INTRODUCTION: Gastroparesis is a disorder characterized by delayed gastric emptying of solid food in the absence of mechanical obstruction of the stomach, resulting in the cardinal symptoms of early satiety, postprandial fullness, nausea, vomiting, belching and bloating. To ascertain the genetic risk factors for gastroparesis we conducted the first to date whole genome sequencing (WGS) study of gastroparesis cohort. METHODS: We investigated the frequency and effect of rare loss-of-function (LOF) variants in patients with idiopathic and diabetic gastroparesis enrolled in a clinical study, VLY686-2301. The dataset consisted of 119 WGS samples. RESULTS: Among rare LOF variants, we report an increased frequency of a frameshift mutation within Motilin Receptor (MLNR) gene, variant rs562138828. Motilin is a 22 amino acid peptide hormone expressed throughout the gastrointestinal (GI) tract. The protein encoded by this gene is a motilin receptor which is a member of the G-protein coupled receptor 1 family.
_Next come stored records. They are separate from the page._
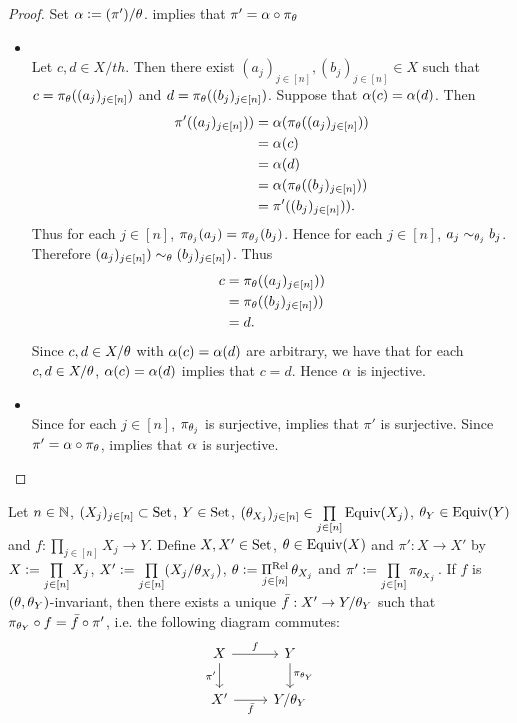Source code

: \begin{proof}
	Set $\al \defeq (\pi')/\th$.  implies that $\pi' = \al \circ \pi_{\th}$
	\begin{itemize}
		\item {} \\ 
		Let $c, d \in X/ th$. Then there exist $(a_j)_{j \in [n]}, (b_j)_{j \in [n]} \in X$ such that $c = \pi_{\th}((a_j)_{j \in [n]})$ and $d = \pi_{\th}((b_j)_{j \in [n]})$. Suppose that $\al(c) = \al(d)$. Then 
		\begin{align*}
			\pi'((a_j)_{j \in [n]})) 
			& = \al(\pi_{\th}((a_j)_{j \in [n]})) \\
			& = \al(c) \\
			& = \al(d) \\
			& = \al(\pi_{\th}((b_j)_{j \in [n]})) \\
			& = \pi'((b_j)_{j \in [n]})).
		\end{align*}
		Thus for each $j \in [n]$, $\pi_{\th_j}(a_j) = \pi_{\th_j}(b_j)$. Hence for each $j \in [n]$, $a_j \sim_{\th_j} b_j$. Therefore $(a_j)_{j \in [n]}) \sim_{\th} (b_j)_{j \in [n]})$. Thus 
		\begin{align*}
			c
			& = \pi_{\th}((a_j)_{j \in [n]})) \\
			& = \pi_{\th}((b_j)_{j \in [n]})) \\
			& = d.
		\end{align*}
		Since $c, d \in X/ \th$ with $\al(c) = \al(d)$ are arbitrary, we have that for each $c, d \in X/ \th$, $\al(c) = \al(d)$ implies that $c = d$. Hence $\al$ is injective. 
		\item {} \\
		Since for each $j \in [n]$, $\pi_{\th_j}$ is surjective,  implies that $\pi'$ is surjective. Since $\pi' = \al \circ \pi_{\th}$,  implies that $\al$ is surjective.
	\end{itemize}
\end{proof}

\begin{ex}
	Let $n \in \N$, $(X_j)_{j \in [n]} \subset \Set$, $Y \in \Set$, $(\th_{X_j})_{j \in [n]} \in \prod\limits_{j \in [n]} \Equi(X_j)$, $\th_Y \in \Equi(Y)$ and $f: \prod\limits_{j \in [n]} X_j \rightarrow Y$. Define $X, X' \in \Set$, $\th \in \Equi(X)$ and $\pi':X \rightarrow X'$ by $X \defeq \prod\limits_{j \in [n]} X_j$, $X' \defeq \prod\limits_{j \in [n]} (X_j/\th_{X_j})$, $\th \defeq \prodrel\limits_{j \in [n]} \th_{X_j}$ and $\pi' \defeq \prod\limits_{j \in [n]} \pi_{\th_{X_j}}$. If $f$ is $(\th, \th_Y)$-invariant, then there exists a unique $\bar{f}:X' \rightarrow Y/\th_Y$ such that $\pi_{\th_Y} \circ f = \bar{f} \circ \pi'$, i.e. the following diagram commutes:
	\[ 
	\begin{tikzcd}
		X  \arrow[r, "f"]  \arrow[d, "\pi'"']  & Y   \arrow[d, "\pi_{\th_Y}"]\\
		X' \arrow[r, "\bar{f}"'] &  Y / {\th_Y} \\
	\end{tikzcd}
	\]
\end{ex}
We have shown an increased frequency of a frameshift mutation with MAF 0.01 as compared 0.0009 AF in GNOMAD (P-value = 0.01) with Odds Ratio of 21.9. We detect 4/119 gastroparesis patients carry the variant of interest that results in p.Leu202ArgfsTer105. Noteworthy is the fact that the 4 cases were equally split among idiopathic and diabetic, so this possible Gastroparesis risk factor appears to be agnostic as to condition. The finding may be of direct relevance to treatment as individuals with the identified mutation may respond differently to gastroparesis treatments especially those targeting MLNR. Among other rare LOF, we identified a case of CHD7 discussed in literature in gastro-related context and a case of CFTR duodenal stenosis pathogenic variant. The CFTR variant has been seen in pancreatitis and is likely causative of Cystic Fibrosis Gut which is characterized by increased mucous viscosity and development of intestinal inflammation, dysbiosis, and dysmotility. CONCLUSION: Whole genome sequencing of gastroparesis patient samples showed enrichment for rare variants in the MTLR in cases compared with controls. The identified LOF variants within the region can serve as a risk factor for disease as well as inform treatments, especially given the knowledge of different response to treatment.